### Work item
In the entries that follow, the first line to write out is the one containing "Office 365 organization</span></span>", and the last is the one containing "(from Step 1)</span></span>". Reproduce that stretch exactly, with nothing before or after it.

### Records drawn from a dataset
____

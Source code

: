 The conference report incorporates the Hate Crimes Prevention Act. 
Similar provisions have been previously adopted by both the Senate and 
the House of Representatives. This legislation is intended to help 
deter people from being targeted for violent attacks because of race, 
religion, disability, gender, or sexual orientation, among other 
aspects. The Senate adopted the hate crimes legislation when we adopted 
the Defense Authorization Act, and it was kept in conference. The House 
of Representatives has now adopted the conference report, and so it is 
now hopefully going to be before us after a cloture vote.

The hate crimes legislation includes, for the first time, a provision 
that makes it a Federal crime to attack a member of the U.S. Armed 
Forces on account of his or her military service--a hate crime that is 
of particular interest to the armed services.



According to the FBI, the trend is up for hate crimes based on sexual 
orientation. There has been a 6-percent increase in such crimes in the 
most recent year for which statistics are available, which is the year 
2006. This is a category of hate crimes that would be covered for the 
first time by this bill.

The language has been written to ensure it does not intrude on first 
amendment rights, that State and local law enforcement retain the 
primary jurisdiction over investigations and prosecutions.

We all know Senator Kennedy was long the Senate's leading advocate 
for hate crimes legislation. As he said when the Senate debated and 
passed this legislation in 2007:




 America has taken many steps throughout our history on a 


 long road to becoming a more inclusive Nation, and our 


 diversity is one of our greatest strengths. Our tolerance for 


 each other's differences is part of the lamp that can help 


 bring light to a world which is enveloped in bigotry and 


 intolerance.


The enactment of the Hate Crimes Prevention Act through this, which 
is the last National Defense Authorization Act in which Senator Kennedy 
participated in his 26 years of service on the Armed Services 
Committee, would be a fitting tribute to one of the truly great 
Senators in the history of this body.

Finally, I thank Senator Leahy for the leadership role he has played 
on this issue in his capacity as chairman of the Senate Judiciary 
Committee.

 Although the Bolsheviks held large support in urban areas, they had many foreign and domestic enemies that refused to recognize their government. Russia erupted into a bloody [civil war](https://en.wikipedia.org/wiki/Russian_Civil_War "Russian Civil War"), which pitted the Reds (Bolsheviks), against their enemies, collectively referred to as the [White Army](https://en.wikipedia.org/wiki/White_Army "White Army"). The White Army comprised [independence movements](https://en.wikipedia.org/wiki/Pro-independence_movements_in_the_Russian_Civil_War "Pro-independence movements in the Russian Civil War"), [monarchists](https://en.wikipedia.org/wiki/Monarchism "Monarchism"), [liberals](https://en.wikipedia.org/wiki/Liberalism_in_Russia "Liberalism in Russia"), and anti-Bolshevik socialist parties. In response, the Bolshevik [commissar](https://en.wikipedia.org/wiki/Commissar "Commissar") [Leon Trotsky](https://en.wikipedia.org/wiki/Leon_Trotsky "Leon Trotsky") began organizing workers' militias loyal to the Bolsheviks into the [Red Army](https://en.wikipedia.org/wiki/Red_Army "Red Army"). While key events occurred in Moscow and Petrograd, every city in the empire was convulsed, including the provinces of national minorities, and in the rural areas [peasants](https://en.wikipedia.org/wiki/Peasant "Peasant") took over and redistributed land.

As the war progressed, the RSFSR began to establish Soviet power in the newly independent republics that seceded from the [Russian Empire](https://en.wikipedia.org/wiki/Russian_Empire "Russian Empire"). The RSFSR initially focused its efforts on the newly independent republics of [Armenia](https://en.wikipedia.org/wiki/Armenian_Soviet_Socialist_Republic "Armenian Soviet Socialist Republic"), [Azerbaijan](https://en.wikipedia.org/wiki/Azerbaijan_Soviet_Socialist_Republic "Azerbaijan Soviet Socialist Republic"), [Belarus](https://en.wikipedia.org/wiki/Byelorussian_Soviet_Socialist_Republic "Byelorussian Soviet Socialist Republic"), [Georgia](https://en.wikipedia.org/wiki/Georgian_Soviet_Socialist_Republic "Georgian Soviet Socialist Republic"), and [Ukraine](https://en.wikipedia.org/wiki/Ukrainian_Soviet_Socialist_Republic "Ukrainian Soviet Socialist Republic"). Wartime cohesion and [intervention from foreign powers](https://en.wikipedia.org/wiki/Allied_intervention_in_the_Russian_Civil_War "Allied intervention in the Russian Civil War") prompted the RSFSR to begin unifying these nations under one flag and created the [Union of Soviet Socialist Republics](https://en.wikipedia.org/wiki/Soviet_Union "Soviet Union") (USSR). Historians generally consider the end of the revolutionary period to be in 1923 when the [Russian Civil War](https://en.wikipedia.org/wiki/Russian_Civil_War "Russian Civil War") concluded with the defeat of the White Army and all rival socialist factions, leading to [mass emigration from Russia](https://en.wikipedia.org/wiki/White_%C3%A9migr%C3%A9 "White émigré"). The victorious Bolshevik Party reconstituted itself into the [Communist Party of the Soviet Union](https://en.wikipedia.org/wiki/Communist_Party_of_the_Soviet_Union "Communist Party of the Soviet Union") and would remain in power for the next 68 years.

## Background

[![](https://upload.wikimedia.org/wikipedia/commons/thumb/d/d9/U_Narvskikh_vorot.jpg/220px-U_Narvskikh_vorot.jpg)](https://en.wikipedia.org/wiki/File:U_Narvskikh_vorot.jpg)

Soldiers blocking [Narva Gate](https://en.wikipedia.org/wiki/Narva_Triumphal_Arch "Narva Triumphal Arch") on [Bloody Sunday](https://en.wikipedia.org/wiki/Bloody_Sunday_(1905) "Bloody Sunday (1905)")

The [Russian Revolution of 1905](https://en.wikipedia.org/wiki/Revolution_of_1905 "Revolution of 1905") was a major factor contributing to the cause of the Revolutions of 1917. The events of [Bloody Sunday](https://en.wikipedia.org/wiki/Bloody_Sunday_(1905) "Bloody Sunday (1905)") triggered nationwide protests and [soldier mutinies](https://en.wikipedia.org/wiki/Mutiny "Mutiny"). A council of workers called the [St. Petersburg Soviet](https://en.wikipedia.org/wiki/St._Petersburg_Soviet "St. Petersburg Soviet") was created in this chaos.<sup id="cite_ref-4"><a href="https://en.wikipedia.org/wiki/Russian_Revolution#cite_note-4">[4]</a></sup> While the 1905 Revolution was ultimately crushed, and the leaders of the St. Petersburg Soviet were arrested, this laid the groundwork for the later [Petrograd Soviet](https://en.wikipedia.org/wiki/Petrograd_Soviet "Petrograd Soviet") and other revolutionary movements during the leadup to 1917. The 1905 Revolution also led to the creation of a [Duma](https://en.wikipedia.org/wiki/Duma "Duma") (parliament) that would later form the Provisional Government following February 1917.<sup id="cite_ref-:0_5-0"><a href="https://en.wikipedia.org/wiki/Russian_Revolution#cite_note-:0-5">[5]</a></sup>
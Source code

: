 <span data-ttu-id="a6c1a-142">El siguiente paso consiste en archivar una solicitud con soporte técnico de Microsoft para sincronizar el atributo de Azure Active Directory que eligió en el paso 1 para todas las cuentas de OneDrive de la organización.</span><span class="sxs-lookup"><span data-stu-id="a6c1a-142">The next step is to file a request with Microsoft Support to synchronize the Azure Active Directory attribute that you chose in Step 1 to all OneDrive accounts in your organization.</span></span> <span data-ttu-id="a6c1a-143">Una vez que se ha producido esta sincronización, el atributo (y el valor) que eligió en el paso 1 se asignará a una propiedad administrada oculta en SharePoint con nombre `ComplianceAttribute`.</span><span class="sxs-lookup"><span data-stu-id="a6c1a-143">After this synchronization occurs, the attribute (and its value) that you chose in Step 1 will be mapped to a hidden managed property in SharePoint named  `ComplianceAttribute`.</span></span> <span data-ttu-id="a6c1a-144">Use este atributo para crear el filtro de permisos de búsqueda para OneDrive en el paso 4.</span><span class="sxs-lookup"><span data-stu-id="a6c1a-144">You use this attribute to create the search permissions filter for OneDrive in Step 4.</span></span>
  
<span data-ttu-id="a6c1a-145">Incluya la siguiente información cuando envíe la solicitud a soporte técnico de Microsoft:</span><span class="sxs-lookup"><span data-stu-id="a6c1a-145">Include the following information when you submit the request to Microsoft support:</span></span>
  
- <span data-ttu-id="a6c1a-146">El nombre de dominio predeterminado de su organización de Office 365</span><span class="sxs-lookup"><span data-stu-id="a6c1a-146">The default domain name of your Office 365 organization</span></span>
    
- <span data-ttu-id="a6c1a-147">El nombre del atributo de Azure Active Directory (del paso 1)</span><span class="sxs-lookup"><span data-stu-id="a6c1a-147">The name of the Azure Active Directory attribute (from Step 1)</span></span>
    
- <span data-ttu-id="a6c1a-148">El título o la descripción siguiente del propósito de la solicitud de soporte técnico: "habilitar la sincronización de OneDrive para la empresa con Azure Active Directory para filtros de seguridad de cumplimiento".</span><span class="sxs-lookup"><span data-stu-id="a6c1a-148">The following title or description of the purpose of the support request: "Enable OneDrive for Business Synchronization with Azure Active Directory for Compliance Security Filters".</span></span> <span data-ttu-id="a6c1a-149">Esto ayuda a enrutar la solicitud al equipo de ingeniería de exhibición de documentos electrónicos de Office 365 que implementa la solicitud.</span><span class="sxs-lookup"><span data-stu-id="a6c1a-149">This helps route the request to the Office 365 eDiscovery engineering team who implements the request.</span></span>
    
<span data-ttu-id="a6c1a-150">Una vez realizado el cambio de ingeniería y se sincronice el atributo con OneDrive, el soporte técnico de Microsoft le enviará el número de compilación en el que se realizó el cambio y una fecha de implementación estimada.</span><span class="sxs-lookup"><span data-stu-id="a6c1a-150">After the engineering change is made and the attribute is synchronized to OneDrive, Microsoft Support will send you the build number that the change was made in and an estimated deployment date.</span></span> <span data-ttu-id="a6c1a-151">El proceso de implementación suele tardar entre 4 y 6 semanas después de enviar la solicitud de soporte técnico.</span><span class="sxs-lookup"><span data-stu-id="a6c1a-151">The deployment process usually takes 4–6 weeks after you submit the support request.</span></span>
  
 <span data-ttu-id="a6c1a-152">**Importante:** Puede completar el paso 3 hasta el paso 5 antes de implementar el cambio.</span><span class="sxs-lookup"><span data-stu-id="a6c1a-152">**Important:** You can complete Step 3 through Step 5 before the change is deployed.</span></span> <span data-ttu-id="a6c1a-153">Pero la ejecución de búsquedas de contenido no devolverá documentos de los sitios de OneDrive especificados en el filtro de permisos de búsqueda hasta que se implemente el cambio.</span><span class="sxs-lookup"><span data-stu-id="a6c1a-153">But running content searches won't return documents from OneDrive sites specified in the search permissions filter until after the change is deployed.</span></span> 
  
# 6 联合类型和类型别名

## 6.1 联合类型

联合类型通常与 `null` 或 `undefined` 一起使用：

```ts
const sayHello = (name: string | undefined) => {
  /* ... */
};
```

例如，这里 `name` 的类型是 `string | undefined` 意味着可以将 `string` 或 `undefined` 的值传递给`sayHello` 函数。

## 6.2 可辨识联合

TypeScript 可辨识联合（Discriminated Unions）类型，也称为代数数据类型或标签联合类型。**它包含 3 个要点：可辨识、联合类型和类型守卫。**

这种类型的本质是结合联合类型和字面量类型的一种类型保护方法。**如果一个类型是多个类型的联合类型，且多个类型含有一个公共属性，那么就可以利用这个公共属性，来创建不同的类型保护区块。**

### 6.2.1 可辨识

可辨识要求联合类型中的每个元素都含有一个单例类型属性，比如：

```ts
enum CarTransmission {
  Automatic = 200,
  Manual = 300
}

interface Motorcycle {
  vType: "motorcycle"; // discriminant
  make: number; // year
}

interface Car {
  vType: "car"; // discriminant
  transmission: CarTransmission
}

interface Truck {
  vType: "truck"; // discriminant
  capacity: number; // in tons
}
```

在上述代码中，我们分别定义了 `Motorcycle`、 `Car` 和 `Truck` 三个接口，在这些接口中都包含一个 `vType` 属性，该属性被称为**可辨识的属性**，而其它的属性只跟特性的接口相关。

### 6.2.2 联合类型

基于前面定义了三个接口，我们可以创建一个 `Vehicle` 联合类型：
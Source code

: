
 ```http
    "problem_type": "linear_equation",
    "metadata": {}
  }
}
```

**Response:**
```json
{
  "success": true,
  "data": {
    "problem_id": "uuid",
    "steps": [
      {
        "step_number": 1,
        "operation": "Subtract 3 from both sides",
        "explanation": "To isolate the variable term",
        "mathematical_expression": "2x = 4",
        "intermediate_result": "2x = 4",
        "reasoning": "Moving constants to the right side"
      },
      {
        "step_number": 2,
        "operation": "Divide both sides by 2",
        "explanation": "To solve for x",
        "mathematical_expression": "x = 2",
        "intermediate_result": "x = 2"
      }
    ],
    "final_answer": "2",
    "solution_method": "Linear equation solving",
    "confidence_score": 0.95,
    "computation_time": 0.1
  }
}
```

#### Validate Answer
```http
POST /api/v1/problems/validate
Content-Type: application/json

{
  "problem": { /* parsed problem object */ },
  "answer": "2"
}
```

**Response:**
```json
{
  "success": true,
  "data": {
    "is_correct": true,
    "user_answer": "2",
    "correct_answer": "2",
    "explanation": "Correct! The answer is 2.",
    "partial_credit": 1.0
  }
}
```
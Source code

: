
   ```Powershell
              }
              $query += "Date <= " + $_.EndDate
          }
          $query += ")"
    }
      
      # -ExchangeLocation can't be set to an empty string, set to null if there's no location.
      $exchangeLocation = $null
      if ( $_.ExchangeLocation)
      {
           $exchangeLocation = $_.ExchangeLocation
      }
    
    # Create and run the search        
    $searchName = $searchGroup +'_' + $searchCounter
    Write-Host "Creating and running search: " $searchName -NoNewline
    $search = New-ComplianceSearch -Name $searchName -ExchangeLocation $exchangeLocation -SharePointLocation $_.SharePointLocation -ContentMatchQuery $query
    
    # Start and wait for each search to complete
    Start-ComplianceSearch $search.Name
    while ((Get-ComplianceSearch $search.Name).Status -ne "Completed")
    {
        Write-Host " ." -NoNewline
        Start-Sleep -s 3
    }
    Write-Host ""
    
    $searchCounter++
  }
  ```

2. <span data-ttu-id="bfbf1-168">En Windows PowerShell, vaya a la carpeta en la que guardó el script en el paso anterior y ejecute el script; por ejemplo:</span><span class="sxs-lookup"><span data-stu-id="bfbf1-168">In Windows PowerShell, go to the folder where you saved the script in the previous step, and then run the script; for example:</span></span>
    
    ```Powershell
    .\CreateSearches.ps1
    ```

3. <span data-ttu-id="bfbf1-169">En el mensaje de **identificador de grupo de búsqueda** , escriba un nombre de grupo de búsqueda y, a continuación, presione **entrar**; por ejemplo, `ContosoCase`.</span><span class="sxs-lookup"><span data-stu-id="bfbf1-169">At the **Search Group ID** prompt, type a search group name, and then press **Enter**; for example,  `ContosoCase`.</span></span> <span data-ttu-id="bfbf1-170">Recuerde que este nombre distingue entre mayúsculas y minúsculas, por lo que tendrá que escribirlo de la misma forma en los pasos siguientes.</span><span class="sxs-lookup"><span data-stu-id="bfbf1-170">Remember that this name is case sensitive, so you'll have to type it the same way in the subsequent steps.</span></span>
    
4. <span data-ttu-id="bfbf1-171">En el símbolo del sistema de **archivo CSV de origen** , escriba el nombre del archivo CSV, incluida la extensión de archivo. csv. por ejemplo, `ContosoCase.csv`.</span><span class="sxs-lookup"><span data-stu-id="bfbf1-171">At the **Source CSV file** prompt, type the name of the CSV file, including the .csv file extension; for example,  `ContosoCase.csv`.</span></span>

____

### Solution for this problem
- <span data-ttu-id="a6c1a-146">El nombre de dominio predeterminado de su organización de Office 365</span><span class="sxs-lookup"><span data-stu-id="a6c1a-146">The default domain name of your Office 365 organization</span></span>
    
- <span data-ttu-id="a6c1a-147">El nombre del atributo de Azure Active Directory (del paso 1)</span><span class="sxs-lookup"><span data-stu-id="a6c1a-147">The name of the Azure Active Directory attribute (from Step 1)</span></span>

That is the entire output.